Pictures paired with source code
****

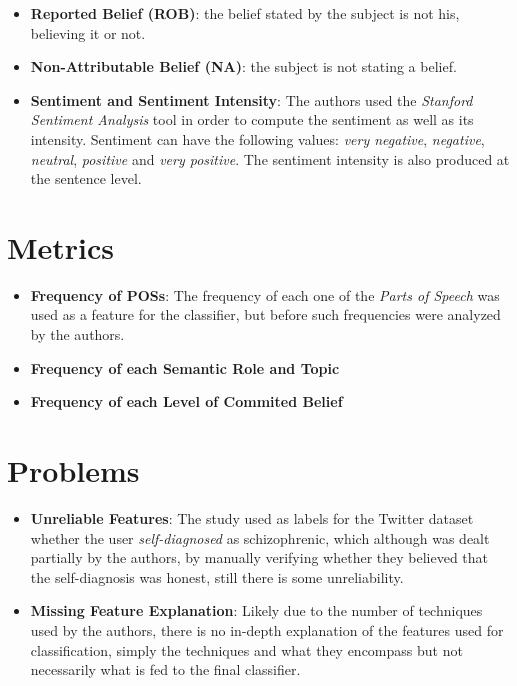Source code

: \documentclass{Paper_Summary}
\begin{document}
\begin{itemize}
\begin{itemize}
            \item \textbf{Reported Belief (ROB)}: the belief stated by the subject is not his, believing it or not.
            \item \textbf{Non-Attributable Belief (NA)}: the subject is not stating a belief.
        \item \textbf{Sentiment and Sentiment Intensity}: The authors used the \emph{Stanford Sentiment Analysis} tool in order to compute the sentiment as well as its intensity. Sentiment can have the following values: \emph{very negative}, \emph{negative}, \emph{neutral}, \emph{positive} and \emph{very positive}. The sentiment intensity is also produced at the sentence level.
        \end{itemize}
    \end{itemize}

\section{Metrics}
    \begin{itemize}
        \item \textbf{Frequency of POSs}: The frequency of each one of the \emph{Parts of Speech} was used as a feature for the classifier, but before such frequencies were analyzed by the authors.
        \item \textbf{Frequency of each Semantic Role and Topic}
        \item \textbf{Frequency of each Level of Commited Belief}
    \end{itemize}

\section{Problems}
    \begin{itemize}
        \item \textbf{Unreliable Features}: The study used as labels for the Twitter dataset whether the user \emph{self-diagnosed} as schizophrenic, which although was dealt partially by the authors, by manually verifying whether they believed that the self-diagnosis was honest, still there is some unreliability.
        \item \textbf{Missing Feature Explanation}: Likely due to the number of techniques used by the authors, there is no in-depth explanation of the features used for classification, simply the techniques and what they encompass but not necessarily what is fed to the final classifier.
    \end{itemize}
\end{document}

****

_TASK BRIEF_
Each line of the data should be printed again exactly. Please leave pictures out.

_TASK RESULT_
Source code

: \documentclass{Paper_Summary}
\begin{document}
\begin{itemize}
\begin{itemize}
            \item \textbf{Reported Belief (ROB)}: the belief stated by the subject is not his, believing it or not.
            \item \textbf{Non-Attributable Belief (NA)}: the subject is not stating a belief.
        \item \textbf{Sentiment and Sentiment Intensity}: The authors used the \emph{Stanford Sentiment Analysis} tool in order to compute the sentiment as well as its intensity. Sentiment can have the following values: \emph{very negative}, \emph{negative}, \emph{neutral}, \emph{positive} and \emph{very positive}. The sentiment intensity is also produced at the sentence level.
        \end{itemize}
    \end{itemize}

\section{Metrics}
    \begin{itemize}
        \item \textbf{Frequency of POSs}: The frequency of each one of the \emph{Parts of Speech} was used as a feature for the classifier, but before such frequencies were analyzed by the authors.
        \item \textbf{Frequency of each Semantic Role and Topic}
        \item \textbf{Frequency of each Level of Commited Belief}
    \end{itemize}

\section{Problems}
    \begin{itemize}
        \item \textbf{Unreliable Features}: The study used as labels for the Twitter dataset whether the user \emph{self-diagnosed} as schizophrenic, which although was dealt partially by the authors, by manually verifying whether they believed that the self-diagnosis was honest, still there is some unreliability.
        \item \textbf{Missing Feature Explanation}: Likely due to the number of techniques used by the authors, there is no in-depth explanation of the features used for classification, simply the techniques and what they encompass but not necessarily what is fed to the final classifier.
    \end{itemize}
\end{document}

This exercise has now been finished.